- PROBLEM DESCRIPTION:
Please set down all of the data below verbatim.

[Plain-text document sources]
▼
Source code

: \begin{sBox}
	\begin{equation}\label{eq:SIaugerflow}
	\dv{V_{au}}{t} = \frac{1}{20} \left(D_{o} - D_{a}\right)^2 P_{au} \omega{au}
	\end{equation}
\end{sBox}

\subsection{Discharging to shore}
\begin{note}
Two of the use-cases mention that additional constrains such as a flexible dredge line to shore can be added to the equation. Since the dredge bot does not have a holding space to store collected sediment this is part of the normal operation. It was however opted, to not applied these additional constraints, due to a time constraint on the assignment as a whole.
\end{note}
▲
- FINAL ANSWER:
Source code

: \begin{sBox}
	\begin{equation}\label{eq:SIaugerflow}
	\dv{V_{au}}{t} = \frac{1}{20} \left(D_{o} - D_{a}\right)^2 P_{au} \omega{au}
	\end{equation}
\end{sBox}

\subsection{Discharging to shore}
\begin{note}
Two of the use-cases mention that additional constrains such as a flexible dredge line to shore can be added to the equation. Since the dredge bot does not have a holding space to store collected sediment this is part of the normal operation. It was however opted, to not applied these additional constraints, due to a time constraint on the assignment as a whole.
\end{note}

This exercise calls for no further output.